* Activity *
Go through the records below line by line. Count the lines with "keine" and give the count alone.

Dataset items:
****************

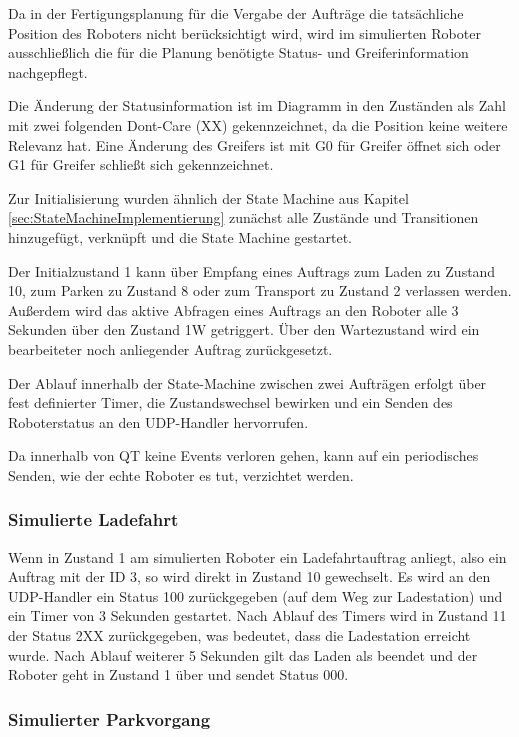 Da in der Fertigungsplanung für die Vergabe der Aufträge die tatsächliche Position des Roboters nicht berücksichtigt wird, wird im simulierten Roboter ausschließlich die für die Planung benötigte Status- und Greiferinformation nachgepflegt. 

Die Änderung der Statusinformation ist im Diagramm in den Zuständen als Zahl mit zwei folgenden Dont-Care (XX) gekennzeichnet, da die Position keine weitere Relevanz hat. Eine Änderung des Greifers ist mit G0 für Greifer öffnet sich oder G1 für Greifer schließt sich gekennzeichnet.

Zur Initialisierung wurden ähnlich der State Machine aus Kapitel \ref{sec:StateMachineImplementierung} zunächst alle Zustände und Transitionen hinzugefügt, verknüpft und die State Machine gestartet. 

Der Initialzustand 1 kann über Empfang eines Auftrags zum Laden zu Zustand 10, zum Parken zu Zustand 8 oder zum Transport zu Zustand 2 verlassen werden. Außerdem wird das aktive Abfragen eines Auftrags an den Roboter alle 3 Sekunden über den Zustand 1W getriggert. Über den Wartezustand wird ein bearbeiteter noch anliegender Auftrag zurückgesetzt. 

Der Ablauf innerhalb der State-Machine zwischen zwei Aufträgen erfolgt über fest definierter Timer, die Zustandswechsel bewirken und ein Senden des Roboterstatus an den UDP-Handler hervorrufen.

Da innerhalb von QT keine Events verloren gehen, kann auf ein periodisches Senden, wie der echte Roboter es tut, verzichtet werden.

\subsubsection{Simulierte Ladefahrt}

Wenn in Zustand 1 am simulierten Roboter ein Ladefahrtauftrag anliegt, also ein Auftrag mit der ID 3, so wird direkt in Zustand 10 gewechselt. Es wird an den UDP-Handler ein Status 100 zurückgegeben  (auf dem Weg zur Ladestation) und ein Timer von 3 Sekunden gestartet. Nach Ablauf des Timers wird in Zustand 11 der Status 2XX zurückgegeben, was bedeutet, dass die Ladestation erreicht wurde. Nach Ablauf weiterer 5 Sekunden gilt das Laden als beendet und der Roboter geht in Zustand 1 über und sendet Status 000.

\subsubsection{Simulierter Parkvorgang}

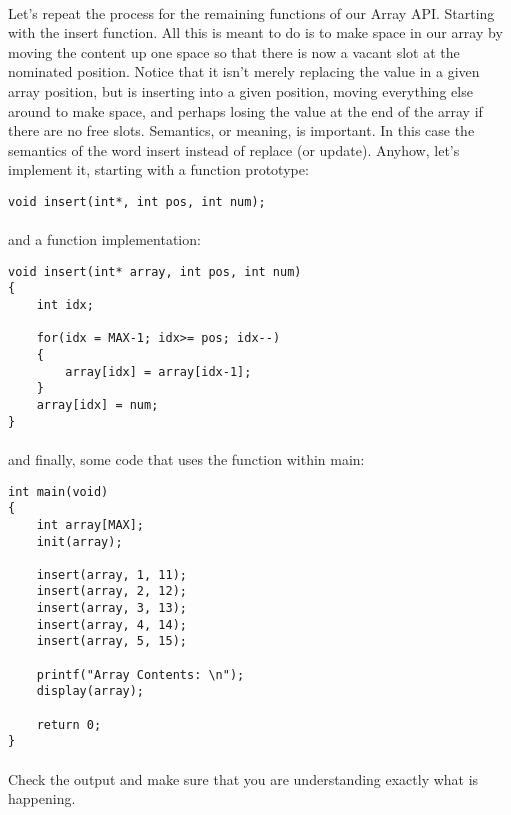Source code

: \documentclass[10pt, a4paper, twosize]{article}
\begin{document}
\paragraph{}  Let's repeat the process for the remaining functions of our Array API. Starting with the insert function. All this is meant to do is to make space in our array by moving the content up one space so that there is now a vacant slot at the nominated position. Notice that it isn't merely replacing the value in a given array position, but is inserting into a given position, moving everything else around to make space, and perhaps losing the value at the end of the array if there are no free slots. Semantics, or meaning, is important. In this case the semantics of the word insert instead of replace (or update). Anyhow, let's implement it, starting with a function prototype:

\begin{lstlisting}
void insert(int*, int pos, int num);
\end{lstlisting}

\paragraph{} and a function implementation:

\begin{lstlisting}
void insert(int* array, int pos, int num)
{
    int idx;

    for(idx = MAX-1; idx>= pos; idx--)
    {
        array[idx] = array[idx-1];
    }
    array[idx] = num;
}
\end{lstlisting}

\paragraph{} and finally, some code that uses the function within main:
\begin{lstlisting}
int main(void)
{
    int array[MAX];
    init(array);

    insert(array, 1, 11);
    insert(array, 2, 12);
    insert(array, 3, 13);
    insert(array, 4, 14);
    insert(array, 5, 15);

    printf("Array Contents: \n");
    display(array);

    return 0;
}
\end{lstlisting}

\paragraph{} Check the output and make sure that you are understanding exactly what is happening.
\end{document}
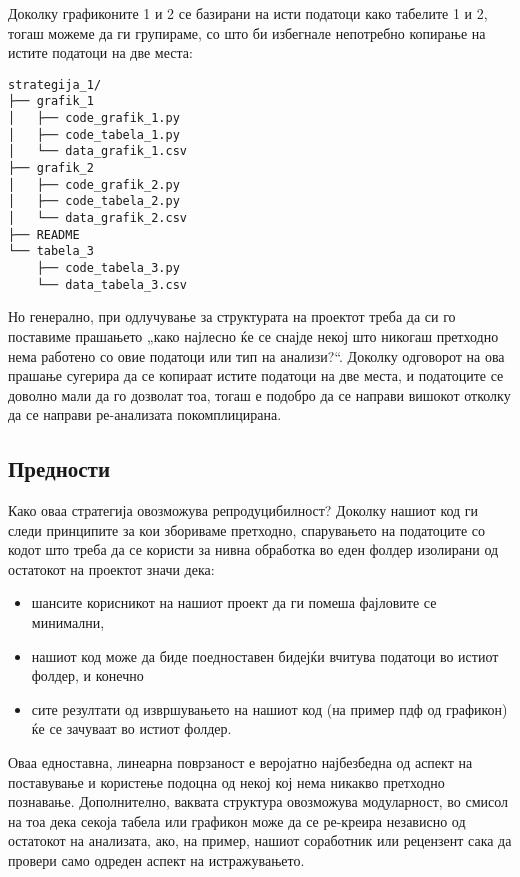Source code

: \documentclass[
]{book}
\providecommand{\tightlist}{%
  \setlength{\itemsep}{0pt}\setlength{\parskip}{0pt}}
\begin{document}
Доколку графиконите 1 и 2 се базирани на исти податоци како табелите 1 и 2, тогаш можеме да ги групираме, со што би избегнале непотребно копирање на истите податоци на две места:

\begin{verbatim}
strategija_1/
├── grafik_1
│   ├── code_grafik_1.py
│   ├── code_tabela_1.py
│   └── data_grafik_1.csv
├── grafik_2
│   ├── code_grafik_2.py
│   ├── code_tabela_2.py
│   └── data_grafik_2.csv
├── README
└── tabela_3
    ├── code_tabela_3.py
    └── data_tabela_3.csv
\end{verbatim}

Но генерално, при одлучување за структурата на проектот треба да си го поставиме прашањето „како најлесно ќе се снајде некој што никогаш претходно нема работено со овие податоци или тип на анализи?{}``. Доколку одговорот на ова прашање сугерира да се копираат истите податоци на две места, и податоците се доволно мали да го дозволат тоа, тогаш е подобро да се направи вишокот отколку да се направи ре-анализата покомплицирана.

\hypertarget{ux43fux440ux435ux434ux43dux43eux441ux442ux438}{%
\subsection{Предности}\label{ux43fux440ux435ux434ux43dux43eux441ux442ux438}}

Како оваа стратегија овозможува репродуцибилност? Доколку нашиот код ги следи принципите за кои збориваме претходно, спарувањето на податоците со кодот што треба да се користи за нивна обработка во еден фолдер изолирани од остатокот на проектот значи дека:

\begin{itemize}
\tightlist
\item
  шансите корисникот на нашиот проект да ги помеша фајловите се минимални,\\
\item
  нашиот код може да биде поедноставен бидејќи вчитува податоци во истиот фолдер, и конечно
\item
  сите резултати од извршувањето на нашиот код (на пример пдф од графикон) ќе се зачуваат во истиот фолдер.
\end{itemize}

Оваа едноставна, линеарна поврзаност е веројатно најбезбедна од аспект на поставување и користење подоцна од некој кој нема никакво претходно познавање. Дополнително, ваквата структура овозможува модуларност, во смисол на тоа дека секоја табела или графикон може да се ре-креира независно од остатокот на анализата, ако, на пример, нашиот соработник или рецензент сака да провери само одреден аспект на истражувањето.
\end{document}
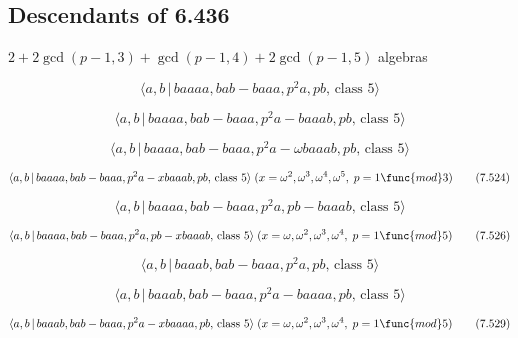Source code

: \documentclass[10pt]{article}
\begin{document}
\subsection{Descendants of 6.436}

$2+2\gcd (p-1,3)+\gcd (p-1,4)+2\gcd (p-1,5)$ algebras

\begin{equation}
\langle a,b\,|\,baaaa,bab-baaa,p^2a,pb,\,\text{class }5\rangle  \tag{7.521}
\end{equation}

\begin{equation}
\langle a,b\,|\,baaaa,bab-baaa,p^2a-baaab,pb,\,\text{class }5\rangle 
\tag{7.522}
\end{equation}

\begin{equation}
\langle a,b\,|\,baaaa,bab-baaa,p^{2}a-\omega baaab,pb,\,\text{class }5\rangle
\tag{7.523}
\end{equation}

\begin{equation}
\langle a,b\,|\,baaaa,bab-baaa,p^{2}a-xbaaab,pb,\,\text{class }5\rangle
\;(x=\omega ^{2},\omega ^{3},\omega ^{4},\omega ^{5},\;p=1\func{mod}3) 
\tag{7.524}
\end{equation}

\begin{equation}
\langle a,b\,|\,baaaa,bab-baaa,p^2a,pb-baaab,\,\text{class }5\rangle 
\tag{7.525}
\end{equation}

\begin{equation}
\langle a,b\,|\,baaaa,bab-baaa,p^{2}a,pb-xbaaab,\,\text{class }5\rangle
\;(x=\omega ,\omega ^{2},\omega ^{3},\omega ^{4},\;p=1\func{mod}5) 
\tag{7.526}
\end{equation}

\begin{equation}
\langle a,b\,|\,baaab,bab-baaa,p^2a,pb,\,\text{class }5\rangle  \tag{7.527}
\end{equation}

\begin{equation}
\langle a,b\,|\,baaab,bab-baaa,p^2a-baaaa,pb,\,\text{class }5\rangle 
\tag{7.528}
\end{equation}

\begin{equation}
\langle a,b\,|\,baaab,bab-baaa,p^{2}a-xbaaaa,pb,\,\text{class }5\rangle
\;(x=\omega ,\omega ^{2},\omega ^{3},\omega ^{4},\;p=1\func{mod}5) 
\tag{7.529}
\end{equation}
\end{document}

****************

* Output for this exercise *
2